WORK INSTRUCTIONS => Look through the listing below for the string "albumId". Say how many lines hold it, and nothing else.

RECORDS FOR THE EXERCISE =>
==*==

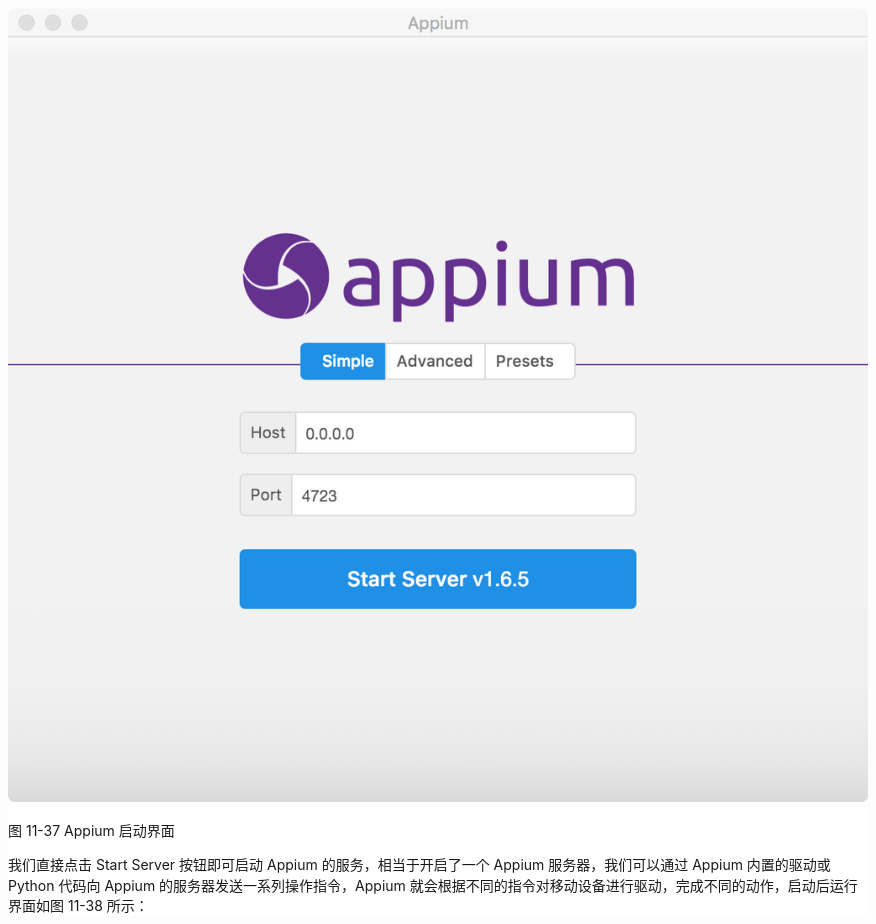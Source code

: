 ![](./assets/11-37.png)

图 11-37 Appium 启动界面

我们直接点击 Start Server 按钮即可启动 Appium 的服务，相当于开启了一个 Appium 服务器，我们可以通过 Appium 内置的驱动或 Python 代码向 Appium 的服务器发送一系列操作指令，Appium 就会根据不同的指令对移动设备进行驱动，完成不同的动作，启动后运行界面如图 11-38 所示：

==*==

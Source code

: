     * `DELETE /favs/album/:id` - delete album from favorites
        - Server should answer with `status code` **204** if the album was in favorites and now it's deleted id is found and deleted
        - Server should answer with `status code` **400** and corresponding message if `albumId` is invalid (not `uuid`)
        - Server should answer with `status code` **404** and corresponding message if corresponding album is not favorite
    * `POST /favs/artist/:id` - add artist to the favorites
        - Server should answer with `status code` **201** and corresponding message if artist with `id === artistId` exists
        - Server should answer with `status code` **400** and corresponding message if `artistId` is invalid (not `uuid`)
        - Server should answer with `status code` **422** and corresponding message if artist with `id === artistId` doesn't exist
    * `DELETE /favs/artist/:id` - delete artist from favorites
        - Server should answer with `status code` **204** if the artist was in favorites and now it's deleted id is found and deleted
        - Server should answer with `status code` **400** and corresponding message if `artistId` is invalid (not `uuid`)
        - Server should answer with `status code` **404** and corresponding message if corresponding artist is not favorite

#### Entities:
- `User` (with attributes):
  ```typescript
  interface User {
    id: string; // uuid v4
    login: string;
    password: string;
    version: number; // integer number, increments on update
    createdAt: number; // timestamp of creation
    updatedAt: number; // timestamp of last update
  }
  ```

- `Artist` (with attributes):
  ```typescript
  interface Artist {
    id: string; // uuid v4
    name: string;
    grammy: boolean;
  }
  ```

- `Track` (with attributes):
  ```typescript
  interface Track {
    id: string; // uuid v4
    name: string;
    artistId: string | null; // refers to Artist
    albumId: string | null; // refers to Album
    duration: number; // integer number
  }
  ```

==*==

ANSWER FOR THE TASK => 2